Better outcomes, better experiences: why cancer nursing is a job for specialists

Onderstaand een artikel in cancerworld waarin de rol en positie van oncologieverpleegkundigen in Europa wordt besproken. O.a. Susan Ras (voorzitter commissie Oncologica van V&N Oncologie) is hiervoor geinterviewd.

The European Oncology Nursing Society has compiled the evidence to show the value of the work cancer nurses do, and the specialist training and education they need to do it. Now they’re calling on policy makers to recognise cancer nursing skills, as outlined in the EONS Education Framework, as a speciality across Europe. Kate Griffin reports.

“When we first started, people asked: ‘What do we need clinical nurse specialists for?’” Janet Hayden, clinical nurse specialist at King’s College Hospital in London, has seen big changes over her 14 years in the role. “What’s happened is this huge shift. Now we’re so embedded within the service it can’t run without us.”

Her team isn’t an exception. Specialist cancer nurses all over Europe are seeing their roles expand, sometimes to cover areas that were formerly the responsibility of doctors. A position paper from ECCO, the European Cancer Organisation, suggests that this trend should go further, as a way of addressing the shortage of doctors in the context of increasing demand for cancer services. “Optimising the contribution of each profession… [would] ensure the best possible patient outcomes.” ECCO suggests that more nurses should, for example, prescribe medicines and undertake clinical investigations.

Janet Hayden explains what this shift means for her team at King’s. “The clinical nurse specialist role has evolved for multiple reasons – not just to meet patient needs and expectations but also to meet service needs and fill the junior doctor deficit. When I think about what the junior doctors used to do years ago, we do most of it now. Patient follow-up, discharge planning, all of those sorts of things. The doctors used to arrange the patient’s admission, but now we do all of it. Arranging for lines to be put in, organising the tests before they come, organising their beds and acting as a central point of communication with the whole team – as well as the patient.”


For most cancer patients, nurses are their first or main point of contact. Nurses are there when you’re having a routine screening, they support you when you’re diagnosed, they’re the first person you see when you come round from surgery, they help you manage the side effects of chemotherapy. Having the same nurse as your designated key worker throughout your cancer journey helps patients navigate the complexities of the system at a bewildering, frightening time.

It’s the multi-faceted nature of the nursing role, combined with the fact that nurses are the largest group of cancer professionals, which gives nursing such great potential for optimising its contribution.

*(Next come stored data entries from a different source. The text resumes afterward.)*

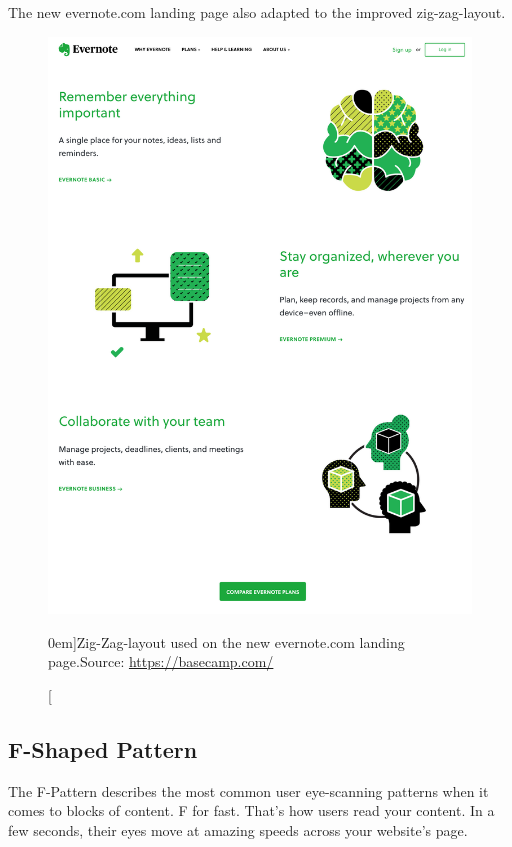 The new evernote.com landing page also adapted to the improved zig-zag-layout.

\begin{figure}%
  \includegraphics[width=1.0\textwidth]{../figures/zig-zag-shape_evernote.png}
  \caption[][0em]{Zig-Zag-layout used on the new evernote.com landing page.\newline Source: \url{https://basecamp.com/}}
  \label{fig:z-shape_facebook}
\end{figure}



\subsection{F-Shaped Pattern} %
\label{sub:f_shaped_pattern}


The F-Pattern describes the most common user eye-scanning patterns when it comes to blocks of content. F for fast. That’s how users read your content. In a few seconds, their eyes move at amazing speeds across your website's page.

Realising the full potential of nurses to do what they do best needs to start with describing the wide range of contributions to care they are already making. Achieving such a description is the goal of an ambitious research project currently in progress. RECaN (Recognising European Cancer Nursing) has been gathering evidence on what cancer nurses are contributing to patient outcomes.

It is led by the European Oncology Nursing Society (EONS) and supported by ECCO.